→ Exercise brief: Every entry below should be copied exactly, minus the pictures.

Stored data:
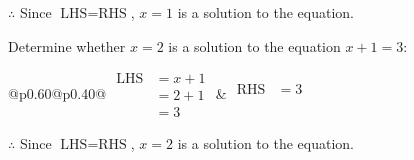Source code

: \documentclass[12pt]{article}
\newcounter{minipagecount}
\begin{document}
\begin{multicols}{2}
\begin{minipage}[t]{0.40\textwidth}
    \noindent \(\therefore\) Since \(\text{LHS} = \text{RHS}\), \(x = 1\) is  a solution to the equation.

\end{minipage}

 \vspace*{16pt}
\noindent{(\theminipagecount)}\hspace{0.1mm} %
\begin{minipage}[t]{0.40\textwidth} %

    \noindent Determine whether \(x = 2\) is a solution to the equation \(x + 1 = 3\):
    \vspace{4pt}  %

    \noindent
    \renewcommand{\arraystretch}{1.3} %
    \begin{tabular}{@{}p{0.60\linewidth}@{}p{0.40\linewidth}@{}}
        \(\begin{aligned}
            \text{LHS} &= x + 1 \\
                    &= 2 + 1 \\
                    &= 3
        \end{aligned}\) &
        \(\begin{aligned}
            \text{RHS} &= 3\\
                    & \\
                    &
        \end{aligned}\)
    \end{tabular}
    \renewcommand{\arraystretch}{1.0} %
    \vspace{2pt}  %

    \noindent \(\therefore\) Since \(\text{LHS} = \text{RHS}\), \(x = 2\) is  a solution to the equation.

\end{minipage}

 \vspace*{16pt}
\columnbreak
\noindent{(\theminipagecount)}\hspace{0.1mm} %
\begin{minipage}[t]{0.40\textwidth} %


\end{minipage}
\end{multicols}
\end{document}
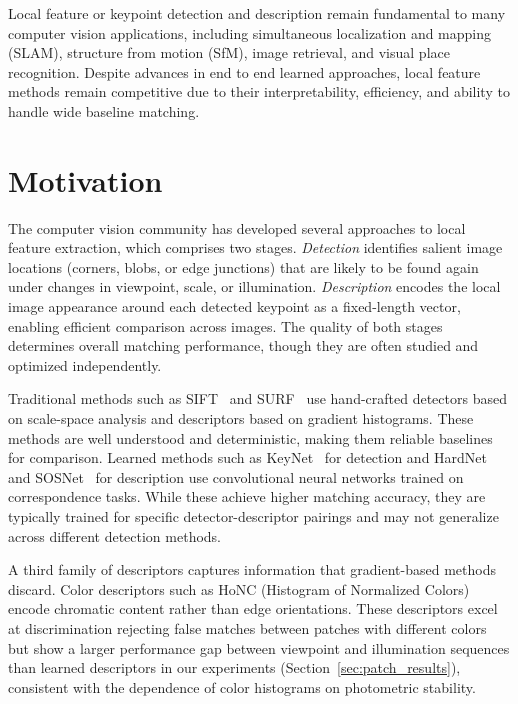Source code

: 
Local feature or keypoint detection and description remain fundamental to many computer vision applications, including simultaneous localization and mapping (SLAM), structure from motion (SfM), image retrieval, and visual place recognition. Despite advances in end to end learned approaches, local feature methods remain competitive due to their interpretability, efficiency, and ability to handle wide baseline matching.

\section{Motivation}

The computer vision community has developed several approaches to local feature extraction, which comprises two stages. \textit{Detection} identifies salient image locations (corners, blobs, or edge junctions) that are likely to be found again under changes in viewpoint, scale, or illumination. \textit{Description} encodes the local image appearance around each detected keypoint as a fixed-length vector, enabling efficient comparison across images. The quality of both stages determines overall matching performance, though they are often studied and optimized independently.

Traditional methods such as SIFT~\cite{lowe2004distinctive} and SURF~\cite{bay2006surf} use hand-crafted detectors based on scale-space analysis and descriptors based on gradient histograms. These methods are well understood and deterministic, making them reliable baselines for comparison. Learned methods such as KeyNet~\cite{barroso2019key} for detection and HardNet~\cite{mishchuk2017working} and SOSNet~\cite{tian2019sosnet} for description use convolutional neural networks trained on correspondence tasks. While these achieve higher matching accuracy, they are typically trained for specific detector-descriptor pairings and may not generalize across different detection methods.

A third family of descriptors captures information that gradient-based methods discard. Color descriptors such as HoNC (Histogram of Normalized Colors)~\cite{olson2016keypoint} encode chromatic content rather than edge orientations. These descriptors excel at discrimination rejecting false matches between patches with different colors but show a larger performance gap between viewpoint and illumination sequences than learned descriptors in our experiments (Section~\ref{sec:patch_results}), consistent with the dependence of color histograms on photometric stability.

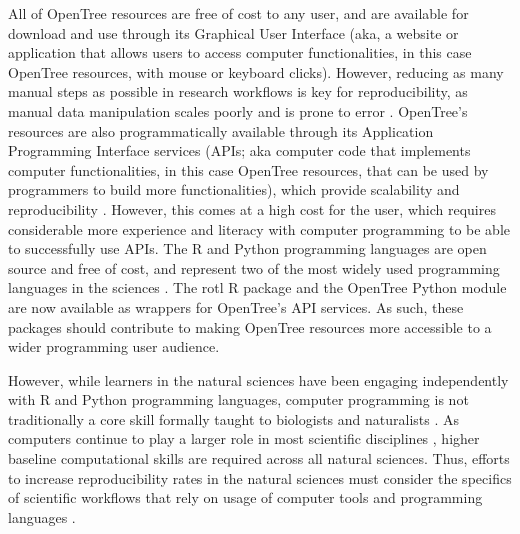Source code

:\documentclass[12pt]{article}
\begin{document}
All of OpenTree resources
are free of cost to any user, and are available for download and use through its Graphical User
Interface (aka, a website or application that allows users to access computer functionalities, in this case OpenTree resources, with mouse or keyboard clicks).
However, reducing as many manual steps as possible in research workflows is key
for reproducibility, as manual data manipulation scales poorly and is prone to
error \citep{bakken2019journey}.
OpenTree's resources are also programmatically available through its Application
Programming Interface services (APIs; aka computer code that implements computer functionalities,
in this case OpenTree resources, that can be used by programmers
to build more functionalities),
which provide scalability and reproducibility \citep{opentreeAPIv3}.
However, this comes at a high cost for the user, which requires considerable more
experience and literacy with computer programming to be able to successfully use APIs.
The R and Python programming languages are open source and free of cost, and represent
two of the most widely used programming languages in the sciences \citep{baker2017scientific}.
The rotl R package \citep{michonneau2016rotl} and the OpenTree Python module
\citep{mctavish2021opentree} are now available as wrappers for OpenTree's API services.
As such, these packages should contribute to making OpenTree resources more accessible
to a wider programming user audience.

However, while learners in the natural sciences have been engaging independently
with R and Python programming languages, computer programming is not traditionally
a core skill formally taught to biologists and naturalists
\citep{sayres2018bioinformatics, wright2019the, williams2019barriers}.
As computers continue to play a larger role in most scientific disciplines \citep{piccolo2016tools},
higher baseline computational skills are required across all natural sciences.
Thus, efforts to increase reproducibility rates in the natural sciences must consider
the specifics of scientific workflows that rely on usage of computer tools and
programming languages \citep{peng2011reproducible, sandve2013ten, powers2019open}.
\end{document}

→ Answer box:
Source code

: \documentclass[12pt]{article}
\newcounter{minipagecount}
\begin{document}
\begin{multicols}{2}
\begin{minipage}[t]{0.40\textwidth}
    \noindent \(\therefore\) Since \(\text{LHS} = \text{RHS}\), \(x = 1\) is  a solution to the equation.

\end{minipage}

 \vspace*{16pt}
\noindent{(\theminipagecount)}\hspace{0.1mm} %
\begin{minipage}[t]{0.40\textwidth} %

    \noindent Determine whether \(x = 2\) is a solution to the equation \(x + 1 = 3\):
    \vspace{4pt}  %

    \noindent
    \renewcommand{\arraystretch}{1.3} %
    \begin{tabular}{@{}p{0.60\linewidth}@{}p{0.40\linewidth}@{}}
        \(\begin{aligned}
            \text{LHS} &= x + 1 \\
                    &= 2 + 1 \\
                    &= 3
        \end{aligned}\) &
        \(\begin{aligned}
            \text{RHS} &= 3\\
                    & \\
                    &
        \end{aligned}\)
    \end{tabular}
    \renewcommand{\arraystretch}{1.0} %
    \vspace{2pt}  %

    \noindent \(\therefore\) Since \(\text{LHS} = \text{RHS}\), \(x = 2\) is  a solution to the equation.

\end{minipage}

 \vspace*{16pt}
\columnbreak
\noindent{(\theminipagecount)}\hspace{0.1mm} %
\begin{minipage}[t]{0.40\textwidth} %


\end{minipage}
\end{multicols}
\end{document}
Source code

: 
Local feature or keypoint detection and description remain fundamental to many computer vision applications, including simultaneous localization and mapping (SLAM), structure from motion (SfM), image retrieval, and visual place recognition. Despite advances in end to end learned approaches, local feature methods remain competitive due to their interpretability, efficiency, and ability to handle wide baseline matching.

\section{Motivation}

The computer vision community has developed several approaches to local feature extraction, which comprises two stages. \textit{Detection} identifies salient image locations (corners, blobs, or edge junctions) that are likely to be found again under changes in viewpoint, scale, or illumination. \textit{Description} encodes the local image appearance around each detected keypoint as a fixed-length vector, enabling efficient comparison across images. The quality of both stages determines overall matching performance, though they are often studied and optimized independently.

Traditional methods such as SIFT~\cite{lowe2004distinctive} and SURF~\cite{bay2006surf} use hand-crafted detectors based on scale-space analysis and descriptors based on gradient histograms. These methods are well understood and deterministic, making them reliable baselines for comparison. Learned methods such as KeyNet~\cite{barroso2019key} for detection and HardNet~\cite{mishchuk2017working} and SOSNet~\cite{tian2019sosnet} for description use convolutional neural networks trained on correspondence tasks. While these achieve higher matching accuracy, they are typically trained for specific detector-descriptor pairings and may not generalize across different detection methods.

A third family of descriptors captures information that gradient-based methods discard. Color descriptors such as HoNC (Histogram of Normalized Colors)~\cite{olson2016keypoint} encode chromatic content rather than edge orientations. These descriptors excel at discrimination rejecting false matches between patches with different colors but show a larger performance gap between viewpoint and illumination sequences than learned descriptors in our experiments (Section~\ref{sec:patch_results}), consistent with the dependence of color histograms on photometric stability.

Source code

:\documentclass[12pt]{article}
\begin{document}
All of OpenTree resources
are free of cost to any user, and are available for download and use through its Graphical User
Interface (aka, a website or application that allows users to access computer functionalities, in this case OpenTree resources, with mouse or keyboard clicks).
However, reducing as many manual steps as possible in research workflows is key
for reproducibility, as manual data manipulation scales poorly and is prone to
error \citep{bakken2019journey}.
OpenTree's resources are also programmatically available through its Application
Programming Interface services (APIs; aka computer code that implements computer functionalities,
in this case OpenTree resources, that can be used by programmers
to build more functionalities),
which provide scalability and reproducibility \citep{opentreeAPIv3}.
However, this comes at a high cost for the user, which requires considerable more
experience and literacy with computer programming to be able to successfully use APIs.
The R and Python programming languages are open source and free of cost, and represent
two of the most widely used programming languages in the sciences \citep{baker2017scientific}.
The rotl R package \citep{michonneau2016rotl} and the OpenTree Python module
\citep{mctavish2021opentree} are now available as wrappers for OpenTree's API services.
As such, these packages should contribute to making OpenTree resources more accessible
to a wider programming user audience.

However, while learners in the natural sciences have been engaging independently
with R and Python programming languages, computer programming is not traditionally
a core skill formally taught to biologists and naturalists
\citep{sayres2018bioinformatics, wright2019the, williams2019barriers}.
As computers continue to play a larger role in most scientific disciplines \citep{piccolo2016tools},
higher baseline computational skills are required across all natural sciences.
Thus, efforts to increase reproducibility rates in the natural sciences must consider
the specifics of scientific workflows that rely on usage of computer tools and
programming languages \citep{peng2011reproducible, sandve2013ten, powers2019open}.
\end{document}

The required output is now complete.